Remylee Ann Morrison was three months and one day old when she died of mitochondrial disease.
Her mother, Debralee Morrison, said her baby was diagnosed first with severe combined immunodeficiency, and doctors were working to get her a bone marrow transplant when Morrison found Remylee unresponsive one morning.
“They got her to Rady Children’s Hospital, and we were in there three days before we got the confirmed diagnosis of mitochondrial disease,” Morrison said. “Mitochondria is actually in all of our cells in our body; it’s what gives your cells energy to keep going. Her body – her mitochondria – was dysfunctional so her cells didn’t have the energy to keep her brain, her heart, her lungs, her stomach, all her organs going; she was unable to breathe on her own.”
Remylee Ann Morrison was born Aug. 20, 2019, and died Nov. 21, 2019.
After her daughter was diagnosed with the disease, Morrison met a mother from San Diego whose daughter had also died from the disease.
“Every year there’s a Mito 5K that gets done, and I had never heard about it before,” Morrison said.
The woman was part of the San Diego Mito Supporters Committee who plan the Mito 5K and asked Morrison if she wanted to help. Morrison agreed.
“All the money goes to UCSD research,” Morrison said. “Next year Remylee will actually be the Mito 5K feature child.”
World Mitochondrial Disease Week, which takes place Sept. 13-19, raises awareness of the disease, through fundraising, events and informational and educational awareness.
Morrison said she honors Remylee by putting out green light bulbs in a worldwide action called ‘Light Up for Mito,’ which is hosted by International Mito Patients.
Morrison said she reached out to the Fallbrook community for support and received hundreds of comments from local residents and businesses, even places that haven’t opened their doors yet.
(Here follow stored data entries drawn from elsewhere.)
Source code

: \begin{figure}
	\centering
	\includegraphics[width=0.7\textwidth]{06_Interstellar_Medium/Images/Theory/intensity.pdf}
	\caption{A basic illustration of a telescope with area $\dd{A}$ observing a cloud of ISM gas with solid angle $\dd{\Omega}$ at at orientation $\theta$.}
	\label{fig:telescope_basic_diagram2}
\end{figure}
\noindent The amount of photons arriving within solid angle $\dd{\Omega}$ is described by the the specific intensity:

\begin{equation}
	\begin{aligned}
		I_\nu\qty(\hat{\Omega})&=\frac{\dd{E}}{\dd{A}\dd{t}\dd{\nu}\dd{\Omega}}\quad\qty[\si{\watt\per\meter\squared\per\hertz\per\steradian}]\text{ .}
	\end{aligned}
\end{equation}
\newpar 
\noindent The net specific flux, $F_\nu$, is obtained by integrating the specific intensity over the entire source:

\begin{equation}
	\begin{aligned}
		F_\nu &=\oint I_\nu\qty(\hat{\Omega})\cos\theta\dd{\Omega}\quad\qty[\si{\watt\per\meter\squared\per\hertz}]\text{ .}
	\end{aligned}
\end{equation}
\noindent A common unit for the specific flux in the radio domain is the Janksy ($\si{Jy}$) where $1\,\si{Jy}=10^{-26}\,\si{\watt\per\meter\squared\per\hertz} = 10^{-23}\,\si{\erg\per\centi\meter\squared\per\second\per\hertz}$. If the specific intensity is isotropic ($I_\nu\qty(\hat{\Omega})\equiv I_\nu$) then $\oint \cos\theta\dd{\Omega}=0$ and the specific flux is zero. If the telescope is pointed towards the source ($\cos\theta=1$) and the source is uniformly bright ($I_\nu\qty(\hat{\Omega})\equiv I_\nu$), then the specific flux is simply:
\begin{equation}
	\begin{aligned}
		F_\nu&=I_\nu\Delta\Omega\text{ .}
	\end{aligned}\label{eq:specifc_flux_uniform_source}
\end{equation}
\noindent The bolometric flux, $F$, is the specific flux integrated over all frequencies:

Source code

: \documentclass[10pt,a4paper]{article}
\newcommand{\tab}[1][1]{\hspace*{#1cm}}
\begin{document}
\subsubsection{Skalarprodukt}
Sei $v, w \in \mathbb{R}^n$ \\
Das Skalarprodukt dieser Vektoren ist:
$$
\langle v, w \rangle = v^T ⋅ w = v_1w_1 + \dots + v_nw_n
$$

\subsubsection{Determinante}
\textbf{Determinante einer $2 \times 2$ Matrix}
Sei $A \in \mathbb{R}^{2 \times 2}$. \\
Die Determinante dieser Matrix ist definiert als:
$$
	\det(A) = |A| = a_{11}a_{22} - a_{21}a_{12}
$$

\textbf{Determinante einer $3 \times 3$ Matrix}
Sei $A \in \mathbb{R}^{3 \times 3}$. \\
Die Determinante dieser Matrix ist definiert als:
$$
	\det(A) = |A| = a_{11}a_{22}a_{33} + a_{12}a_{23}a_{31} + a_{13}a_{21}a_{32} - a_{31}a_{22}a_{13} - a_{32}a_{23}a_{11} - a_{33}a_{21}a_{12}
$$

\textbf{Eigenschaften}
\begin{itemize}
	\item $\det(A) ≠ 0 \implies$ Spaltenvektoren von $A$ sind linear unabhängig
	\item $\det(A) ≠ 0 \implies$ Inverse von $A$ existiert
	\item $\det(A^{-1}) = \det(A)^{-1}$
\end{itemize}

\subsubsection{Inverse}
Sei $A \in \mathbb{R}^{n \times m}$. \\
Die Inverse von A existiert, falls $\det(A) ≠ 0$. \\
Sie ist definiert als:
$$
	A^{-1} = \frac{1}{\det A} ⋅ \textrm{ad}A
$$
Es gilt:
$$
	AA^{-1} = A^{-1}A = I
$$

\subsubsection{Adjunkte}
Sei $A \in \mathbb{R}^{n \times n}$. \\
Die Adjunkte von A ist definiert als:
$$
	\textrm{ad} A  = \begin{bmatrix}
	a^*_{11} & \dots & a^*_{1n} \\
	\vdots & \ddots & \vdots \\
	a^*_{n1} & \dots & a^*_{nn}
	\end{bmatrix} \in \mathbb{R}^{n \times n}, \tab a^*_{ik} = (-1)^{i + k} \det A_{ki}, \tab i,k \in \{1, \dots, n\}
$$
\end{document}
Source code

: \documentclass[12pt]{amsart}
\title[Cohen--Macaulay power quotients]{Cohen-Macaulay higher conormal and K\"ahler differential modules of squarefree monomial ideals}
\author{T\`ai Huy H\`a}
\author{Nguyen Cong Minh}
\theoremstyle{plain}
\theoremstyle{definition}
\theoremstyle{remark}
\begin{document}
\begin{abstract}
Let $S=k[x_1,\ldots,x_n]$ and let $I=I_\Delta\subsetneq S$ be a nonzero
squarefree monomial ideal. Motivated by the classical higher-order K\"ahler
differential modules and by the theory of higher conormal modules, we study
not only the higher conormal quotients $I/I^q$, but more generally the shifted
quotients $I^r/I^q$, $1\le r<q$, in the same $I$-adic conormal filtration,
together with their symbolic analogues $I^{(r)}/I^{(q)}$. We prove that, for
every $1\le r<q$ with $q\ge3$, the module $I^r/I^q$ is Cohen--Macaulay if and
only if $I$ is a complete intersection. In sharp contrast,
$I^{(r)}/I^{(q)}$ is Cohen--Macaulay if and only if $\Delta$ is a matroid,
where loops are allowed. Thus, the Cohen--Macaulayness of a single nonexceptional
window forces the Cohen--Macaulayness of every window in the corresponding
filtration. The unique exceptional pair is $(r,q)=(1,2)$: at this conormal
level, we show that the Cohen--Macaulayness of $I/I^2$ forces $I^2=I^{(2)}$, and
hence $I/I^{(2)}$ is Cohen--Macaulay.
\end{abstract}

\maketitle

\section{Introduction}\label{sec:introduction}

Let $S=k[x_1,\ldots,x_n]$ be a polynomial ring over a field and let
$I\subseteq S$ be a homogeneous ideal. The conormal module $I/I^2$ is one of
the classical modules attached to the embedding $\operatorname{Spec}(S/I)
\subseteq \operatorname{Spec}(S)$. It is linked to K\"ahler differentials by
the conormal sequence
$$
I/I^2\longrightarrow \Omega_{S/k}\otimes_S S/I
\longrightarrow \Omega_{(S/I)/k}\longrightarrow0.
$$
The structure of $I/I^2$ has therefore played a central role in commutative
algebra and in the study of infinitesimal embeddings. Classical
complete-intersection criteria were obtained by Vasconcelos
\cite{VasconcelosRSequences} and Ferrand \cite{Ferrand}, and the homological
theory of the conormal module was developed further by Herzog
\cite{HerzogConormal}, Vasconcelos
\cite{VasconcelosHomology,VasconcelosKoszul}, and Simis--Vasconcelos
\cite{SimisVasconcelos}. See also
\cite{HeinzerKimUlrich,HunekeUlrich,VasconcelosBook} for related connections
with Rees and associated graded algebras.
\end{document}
Sherrie Renee is the community relations director of Estancia Senior Living, an assisted living facility in Fallbrook, which is currently being built.
“I immediately felt for her and all that she’s been through,” Renee said. “In senior living we see grief, and we see disease, and we see pain a lot, and the community just wants to be there for people.
“We don’t know how long we have. We don’t know if a disease or whatever is going to take over, but it’s not just seniors; it affects everybody. It affects young children; it affects families, and if we can just show our love and support in the Fallbrook community, that’s kind of who we are,” Renee said.
Since the facility is currently being built, there isn’t electricity for them to hang lightbulbs, she said.
“We can put up some balloons,” Renee said. “I’m hoping to make a banner; I kind of looked into a website that talks about it, but a banner that can direct people to a website to get more information about the disease.”
Cendy Mendoza, a Fallbrook local, also has mitochondrial disease. When she heard Remylee’s story, she reached out in support.
“Mitochondrial has affected my life in so many ways, from mentally and physically,” Mendoza said.
She was diagnosed when she was 4 years old.
“I’m 24 years old now,” Mendoza said. “Although I can’t walk, my voice is affected. I have scoliosis. I use a ventilator machine to breath (night and sometimes day). I need help with my daily routine (shower, dress etc.). I’ve kind of accepted my life, and I believe God has a purpose for me.”
When she first saw Morrison’s post, Mendoza said she was somewhat upset knowing that Morrison’s daughter died from the same disease she had.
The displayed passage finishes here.